A cela s’ajoute la fragilité d’un pays qui était, avant l’arrivée de la crise sanitaire, en pleine révolte contre les mesures du gouvernement qu’il s’agisse des gilets jaunes, des professions libérales et des cheminots.

Aujourd’hui, c’est la Loi relative à la Sécurité Globale qui est au cœur des débats et la raison des manifestations de toutes les tranches de la Société, sans distinction.

La réalité objective suggère de s’interroger sur la contextualisation proposée pour arguer en faveur des mesures proposées par le Gouvernement.

Ainsi, la Loi commence par un adjectif péjoratif : l’Insécurité ; mère de tous les maux du peuple Français.

L’usage de cet adjectif est destiné à susciter et faire germer une peur et une inquiétude dans l’esprit des Français et dont le Gouvernement a la solution pour y remédier et protéger son Peuple.

  

La Loi Sécurité Globale : une loi pour «la sécurité de toutes et tous»

De là, est fait un lien simpliste et provocateur entre l’insécurité et la raison de cette insécurité : les gens des banlieues « en bas des immeubles », « les violences urbaines ou les rixes entre bandes. »

C’est la raison pour laquelle le Gouvernement a décidé de proposer des mesures étendant les prérogatives de la Police (policiers municipaux, militaires, gendarmes) « qui agissent pour protéger les Français et le territoire », pour « la sécurité de toutes et tous », autrement dit pour « une sécurité globale » contre l’insécurité allant des « incivilités dans les transports jusqu’aux violences graves sur les personnes […] ».

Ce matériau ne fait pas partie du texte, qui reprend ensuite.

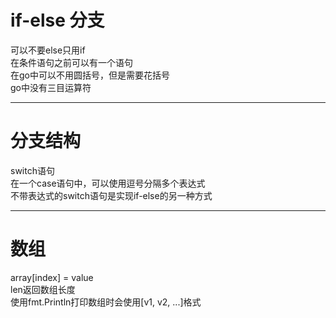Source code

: # if-else 分支 
可以不要else只用if      
在条件语句之前可以有一个语句    
在go中可以不用圆括号，但是需要花括号    
go中没有三目运算符     
******
# 分支结构 
switch语句   
在一个case语句中，可以使用逗号分隔多个表达式    
不带表达式的switch语句是实现if-else的另一种方式    
*******
# 数组 
array[index] = value    
len返回数组长度    
使用fmt.Println打印数组时会使用[v1, v2, ...]格式   
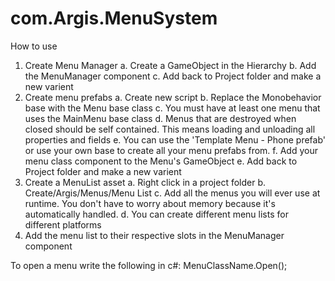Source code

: # com.Argis.MenuSystem


How to use
1. Create Menu Manager
    a. Create a GameObject in the Hierarchy
    b. Add the MenuManager component
    c. Add back to Project folder and make a new varient
3. Create menu prefabs
    a. Create new script
    b. Replace the Monobehavior base with the Menu base class
    c. You must have at least one menu that uses the MainMenu base class
    d. Menus that are destroyed when closed should be self contained. This means loading and unloading all properties and fields
    e. You can use the 'Template Menu - Phone prefab' or use your own base to create all your menu prefabs from.
    f. Add your menu class component to the Menu's GameObject
    e. Add back to Project folder and make a new varient
4. Create a MenuList asset
    a. Right click in a project folder
    b. Create/Argis/Menus/Menu List
    c. Add all the menus you will ever use at runtime. You don't have to worry about memory because it's automatically handled.
    d. You can create different menu lists for different platforms
5. Add the menu list to their respective slots in the MenuManager component


To open a menu write the following in c#: MenuClassName.Open();


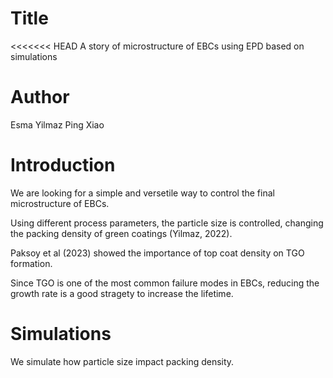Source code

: # Title 
<<<<<<< HEAD
A story of microstructure of EBCs using EPD based on simulations

# Author
Esma Yilmaz
Ping Xiao

# Introduction
We are looking for a simple and versetile way to control the final microstructure of EBCs.

Using different process parameters, the particle size is controlled, changing the packing density of green coatings (Yilmaz, 2022).

Paksoy et al (2023) showed the importance of top coat density on TGO formation. 

Since TGO is one of the most common failure modes in EBCs, reducing the growth rate is a good stragety to increase the lifetime.

# Simulations

We simulate how particle size impact packing density.
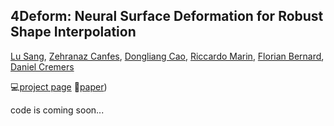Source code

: ## 4Deform: Neural Surface Deformation for Robust Shape Interpolation

[Lu Sang](https://sangluisme.github.io/), [Zehranaz Canfes](), [Dongliang Cao](https://dongliangcao.github.io/), [Riccardo Marin](https://ricma.netlify.app/), [Florian Bernard](https://scholar.google.com/citations?user=9GrQ2KYAAAAJ&hl=en), [Daniel Cremers](https://scholar.google.com/citations?user=cXQciMEAAAAJ&hl=en)

💻[project page]((https://4deform.github.io/))  📰[paper](https://arxiv.org/pdf/2502.20208))

code is coming soon...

L’extension de ces prérogatives passe également par la nécessité, pour les polices municipales de « poursuivre leur montée en compétences et explorer de nouvelles modalités d’action », ce qui interroge nécessairement sur les garanties des droits et libertés fondamentales de la Nation.

C’est donc une loi pour la Police, en tant qu’institution destinée à garantir la sécurité des personnes et des biens.

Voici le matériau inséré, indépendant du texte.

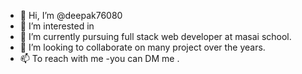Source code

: - 👋 Hi, I’m @deepak76080
- 👀 I’m interested in 
- 🌱 I’m currently pursuing full stack web developer at masai school.
- 💞️ I’m looking to collaborate on  many project over the years.
- 📫 To reach with me -you can DM me .

<!---
deepak76080/deepak76080 is a ✨ special ✨ repository because its `README.md` (this file) appears on your GitHub profile.
You can click the Preview link to take a look at your changes.
--->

L’analyse de la proposition de Loi qui a valu un rapport de 362 pages oblige à se limiter à certaines dispositions ayant suscité la critique des Français notamment les articles 23, 24 et 25 du Titre IV relatif à la mise en œuvre d’un cadre d’action pour les forces de sécurité intérieure.

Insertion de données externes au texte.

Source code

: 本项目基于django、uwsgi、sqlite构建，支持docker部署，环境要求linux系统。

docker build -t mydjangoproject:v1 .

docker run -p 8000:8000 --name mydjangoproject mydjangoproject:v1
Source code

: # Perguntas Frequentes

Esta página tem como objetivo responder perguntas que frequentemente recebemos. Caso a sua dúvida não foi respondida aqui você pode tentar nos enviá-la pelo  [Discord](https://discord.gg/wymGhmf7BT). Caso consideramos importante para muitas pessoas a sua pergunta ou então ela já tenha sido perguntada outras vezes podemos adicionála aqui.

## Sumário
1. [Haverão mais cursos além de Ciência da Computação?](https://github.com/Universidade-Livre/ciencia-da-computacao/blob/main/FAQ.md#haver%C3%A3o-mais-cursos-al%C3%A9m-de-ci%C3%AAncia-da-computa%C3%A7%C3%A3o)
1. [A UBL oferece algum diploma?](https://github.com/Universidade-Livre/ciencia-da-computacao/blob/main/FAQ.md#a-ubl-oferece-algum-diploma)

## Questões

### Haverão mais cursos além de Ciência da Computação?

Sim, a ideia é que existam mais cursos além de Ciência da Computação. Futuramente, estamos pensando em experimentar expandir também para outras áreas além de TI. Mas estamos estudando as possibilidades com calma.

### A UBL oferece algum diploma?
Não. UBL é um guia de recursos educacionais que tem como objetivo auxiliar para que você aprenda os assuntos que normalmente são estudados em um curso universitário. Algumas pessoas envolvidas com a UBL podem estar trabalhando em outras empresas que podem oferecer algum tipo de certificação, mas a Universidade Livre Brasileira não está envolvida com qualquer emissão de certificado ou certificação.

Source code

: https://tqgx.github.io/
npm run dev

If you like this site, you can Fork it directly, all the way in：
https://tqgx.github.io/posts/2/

Il conviendra donc d’analyser les conséquences juridiques de ces différents articles, respectivement.

De prime abord, la loi n’a pas encore été définitivement adoptée. L’Assemblée Nationale a voté la proposition de loi le 24 novembre 2020. Il appartient au Sénat, seconde chambre du Parlement, de voter ou d’amender ladite loi.

En tout état de cause, une réécriture des articles ayant suscité la colère des Français ne peut qu’être envisagé pour calmer les esprits de la Nation française.

  

L’article 23 de la loi Sécurité Globale

La suppression des crédits de réduction de peine à la suite d’infractions sur des personnes exerçant certaines missions de service public

L’article 23 de la Loi sur la Sécurité Globale propose un article 721-1-2 du code de procédure pénale qui interdirait toute personne condamnée à une peine privative de liberté pour une ou plusieurs infractions mentionnées aux articles :

  • 221-4 (sur l’empoisonnement), 222-3 (acte de torture ou de barbarie),
  • 222-8 (violences ayant entraîné la mort sans intention de la donner et ses circonstances),
  • 222-10 (violences ayant entraîné une mutilation ou une infirmité permanente et ses circonstances),
  • 222-13 (violences ayant entraîné une incapacité totale de travail),
  • 433-3 (menace de commettre un crime ou un délit contre les personnes ou les bien proférée à l’encontre d’une personne investie d’un mandat électif public, d’un magistrat, d’un juré, d’un avocat, d’un officier public ou de toute autre personne dépositaire de l’autorité publique […]) du code pénal,

de bénéficier des crédits de réduction de peine lorsque ces infractions ont été commises sur une personne investie d’un mandat électif public, d’un militaire de la gendarmerie nationale, d’un fonctionnaire de la police nationale ou d’un sapeur-pompier professionnel ou volontaire.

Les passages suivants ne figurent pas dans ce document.